◆ Information

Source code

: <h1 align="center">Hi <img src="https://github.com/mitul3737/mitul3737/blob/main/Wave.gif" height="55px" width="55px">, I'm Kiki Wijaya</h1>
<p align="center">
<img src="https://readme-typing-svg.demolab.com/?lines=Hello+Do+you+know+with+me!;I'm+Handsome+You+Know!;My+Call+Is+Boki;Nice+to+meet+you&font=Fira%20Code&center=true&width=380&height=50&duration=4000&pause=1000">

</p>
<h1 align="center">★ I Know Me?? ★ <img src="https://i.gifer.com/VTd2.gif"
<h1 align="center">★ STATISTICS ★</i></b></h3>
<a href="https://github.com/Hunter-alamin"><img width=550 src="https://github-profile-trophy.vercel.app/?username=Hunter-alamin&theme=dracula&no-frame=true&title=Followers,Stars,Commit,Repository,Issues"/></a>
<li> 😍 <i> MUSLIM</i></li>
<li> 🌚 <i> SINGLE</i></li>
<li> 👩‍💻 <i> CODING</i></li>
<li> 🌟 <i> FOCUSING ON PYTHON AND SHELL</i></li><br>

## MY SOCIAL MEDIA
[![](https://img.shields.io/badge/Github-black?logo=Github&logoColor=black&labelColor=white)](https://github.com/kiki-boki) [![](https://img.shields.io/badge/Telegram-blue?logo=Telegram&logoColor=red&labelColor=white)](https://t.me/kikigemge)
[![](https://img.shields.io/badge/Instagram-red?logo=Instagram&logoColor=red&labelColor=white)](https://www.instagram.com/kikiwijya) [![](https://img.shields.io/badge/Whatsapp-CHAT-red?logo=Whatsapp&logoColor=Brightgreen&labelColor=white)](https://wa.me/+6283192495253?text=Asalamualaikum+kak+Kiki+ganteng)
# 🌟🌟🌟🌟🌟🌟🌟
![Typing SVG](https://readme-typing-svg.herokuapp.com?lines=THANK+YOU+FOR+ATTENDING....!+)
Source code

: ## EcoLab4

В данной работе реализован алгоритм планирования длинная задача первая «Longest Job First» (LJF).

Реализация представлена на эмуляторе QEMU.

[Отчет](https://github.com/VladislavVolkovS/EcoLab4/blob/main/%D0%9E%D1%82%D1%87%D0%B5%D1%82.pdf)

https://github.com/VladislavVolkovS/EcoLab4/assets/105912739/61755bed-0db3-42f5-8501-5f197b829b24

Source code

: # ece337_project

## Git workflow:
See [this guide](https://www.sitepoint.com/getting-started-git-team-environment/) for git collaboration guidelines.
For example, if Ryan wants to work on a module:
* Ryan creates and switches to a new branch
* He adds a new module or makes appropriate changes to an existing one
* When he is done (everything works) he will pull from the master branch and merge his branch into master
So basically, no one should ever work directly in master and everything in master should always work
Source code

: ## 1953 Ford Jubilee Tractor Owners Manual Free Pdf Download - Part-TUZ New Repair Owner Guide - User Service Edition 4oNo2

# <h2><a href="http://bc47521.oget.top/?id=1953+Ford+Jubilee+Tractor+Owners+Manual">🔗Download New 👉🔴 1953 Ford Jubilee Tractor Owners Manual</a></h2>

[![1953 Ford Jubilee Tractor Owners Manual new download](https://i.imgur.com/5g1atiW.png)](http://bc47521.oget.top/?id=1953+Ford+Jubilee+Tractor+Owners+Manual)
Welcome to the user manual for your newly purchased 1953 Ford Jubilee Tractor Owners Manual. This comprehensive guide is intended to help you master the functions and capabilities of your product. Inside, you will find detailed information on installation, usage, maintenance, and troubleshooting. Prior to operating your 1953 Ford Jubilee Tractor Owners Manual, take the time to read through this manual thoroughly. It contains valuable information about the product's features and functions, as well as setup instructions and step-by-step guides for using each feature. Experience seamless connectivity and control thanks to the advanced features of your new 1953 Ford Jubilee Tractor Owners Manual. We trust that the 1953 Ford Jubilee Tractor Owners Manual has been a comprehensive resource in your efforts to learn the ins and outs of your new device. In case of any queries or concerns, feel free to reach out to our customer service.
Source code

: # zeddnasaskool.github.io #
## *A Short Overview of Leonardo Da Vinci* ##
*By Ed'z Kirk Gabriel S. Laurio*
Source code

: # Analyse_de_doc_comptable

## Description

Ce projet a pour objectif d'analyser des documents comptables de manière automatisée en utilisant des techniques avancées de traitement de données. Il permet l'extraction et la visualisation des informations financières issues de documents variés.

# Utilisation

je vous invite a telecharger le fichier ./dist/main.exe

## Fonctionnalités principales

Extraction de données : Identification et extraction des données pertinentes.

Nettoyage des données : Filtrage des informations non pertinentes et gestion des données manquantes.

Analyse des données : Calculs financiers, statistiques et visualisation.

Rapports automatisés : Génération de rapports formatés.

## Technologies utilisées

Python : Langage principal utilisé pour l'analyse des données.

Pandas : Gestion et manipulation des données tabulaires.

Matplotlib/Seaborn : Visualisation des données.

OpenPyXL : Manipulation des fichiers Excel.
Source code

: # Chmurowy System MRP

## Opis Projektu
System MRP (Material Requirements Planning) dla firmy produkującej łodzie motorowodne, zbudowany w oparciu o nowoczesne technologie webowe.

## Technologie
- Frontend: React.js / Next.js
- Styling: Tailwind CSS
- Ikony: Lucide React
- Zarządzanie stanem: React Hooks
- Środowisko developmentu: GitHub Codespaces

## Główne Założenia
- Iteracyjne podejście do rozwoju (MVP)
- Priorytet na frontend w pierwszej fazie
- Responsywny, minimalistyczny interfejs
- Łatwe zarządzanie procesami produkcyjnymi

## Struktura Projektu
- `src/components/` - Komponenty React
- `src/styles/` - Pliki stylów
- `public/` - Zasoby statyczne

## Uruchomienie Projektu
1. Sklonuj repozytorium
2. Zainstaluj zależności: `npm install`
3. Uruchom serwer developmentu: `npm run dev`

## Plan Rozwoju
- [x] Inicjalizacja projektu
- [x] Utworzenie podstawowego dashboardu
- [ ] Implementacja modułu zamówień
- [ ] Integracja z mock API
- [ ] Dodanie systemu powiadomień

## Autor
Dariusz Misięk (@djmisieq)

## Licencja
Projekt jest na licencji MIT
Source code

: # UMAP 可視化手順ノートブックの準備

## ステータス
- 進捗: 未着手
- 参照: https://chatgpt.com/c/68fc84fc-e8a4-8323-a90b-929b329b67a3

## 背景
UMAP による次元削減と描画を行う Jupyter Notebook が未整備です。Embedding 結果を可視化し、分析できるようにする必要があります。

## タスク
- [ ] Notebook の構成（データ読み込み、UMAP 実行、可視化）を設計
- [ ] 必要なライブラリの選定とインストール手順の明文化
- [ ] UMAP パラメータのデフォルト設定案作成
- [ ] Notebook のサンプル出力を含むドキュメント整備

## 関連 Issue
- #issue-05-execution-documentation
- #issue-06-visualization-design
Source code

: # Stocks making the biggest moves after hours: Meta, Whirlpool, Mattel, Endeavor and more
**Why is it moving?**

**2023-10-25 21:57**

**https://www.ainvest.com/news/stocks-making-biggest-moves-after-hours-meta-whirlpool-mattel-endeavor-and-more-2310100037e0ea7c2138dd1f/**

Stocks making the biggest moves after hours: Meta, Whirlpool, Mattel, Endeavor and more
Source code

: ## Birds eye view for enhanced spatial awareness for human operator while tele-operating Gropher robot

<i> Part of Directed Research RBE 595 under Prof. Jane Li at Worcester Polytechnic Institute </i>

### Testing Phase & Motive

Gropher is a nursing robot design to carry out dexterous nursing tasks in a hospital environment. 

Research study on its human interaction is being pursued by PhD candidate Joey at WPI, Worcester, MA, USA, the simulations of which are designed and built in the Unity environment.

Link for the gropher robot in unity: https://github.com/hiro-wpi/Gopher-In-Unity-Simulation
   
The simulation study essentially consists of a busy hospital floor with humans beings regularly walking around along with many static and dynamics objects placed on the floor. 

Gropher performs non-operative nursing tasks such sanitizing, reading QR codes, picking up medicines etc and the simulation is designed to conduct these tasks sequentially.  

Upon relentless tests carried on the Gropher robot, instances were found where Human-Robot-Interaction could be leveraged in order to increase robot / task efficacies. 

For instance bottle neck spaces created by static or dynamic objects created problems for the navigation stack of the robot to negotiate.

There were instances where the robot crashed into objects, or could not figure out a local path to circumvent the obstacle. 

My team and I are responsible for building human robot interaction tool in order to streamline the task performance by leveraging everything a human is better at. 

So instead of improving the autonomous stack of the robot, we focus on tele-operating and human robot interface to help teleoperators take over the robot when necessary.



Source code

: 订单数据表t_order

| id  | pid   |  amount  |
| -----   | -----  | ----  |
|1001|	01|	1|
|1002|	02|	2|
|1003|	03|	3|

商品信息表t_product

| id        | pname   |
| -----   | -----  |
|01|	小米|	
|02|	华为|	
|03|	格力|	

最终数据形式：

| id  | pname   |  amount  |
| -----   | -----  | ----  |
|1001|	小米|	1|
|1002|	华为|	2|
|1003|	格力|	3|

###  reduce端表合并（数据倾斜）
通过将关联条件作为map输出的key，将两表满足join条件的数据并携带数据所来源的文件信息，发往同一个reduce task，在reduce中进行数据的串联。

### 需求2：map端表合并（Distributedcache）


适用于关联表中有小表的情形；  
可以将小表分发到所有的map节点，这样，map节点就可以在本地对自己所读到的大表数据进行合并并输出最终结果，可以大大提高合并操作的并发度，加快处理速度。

◆ What to work on
Within the lines above, find those holding the word "width" and copy them.

◆ Answer to the exercise
: <h1 align="center">Hi <img src="https://github.com/mitul3737/mitul3737/blob/main/Wave.gif" height="55px" width="55px">, I'm Kiki Wijaya</h1>
<img src="https://readme-typing-svg.demolab.com/?lines=Hello+Do+you+know+with+me!;I'm+Handsome+You+Know!;My+Call+Is+Boki;Nice+to+meet+you&font=Fira%20Code&center=true&width=380&height=50&duration=4000&pause=1000">
<a href="https://github.com/Hunter-alamin"><img width=550 src="https://github-profile-trophy.vercel.app/?username=Hunter-alamin&theme=dracula&no-frame=true&title=Followers,Stars,Commit,Repository,Issues"/></a>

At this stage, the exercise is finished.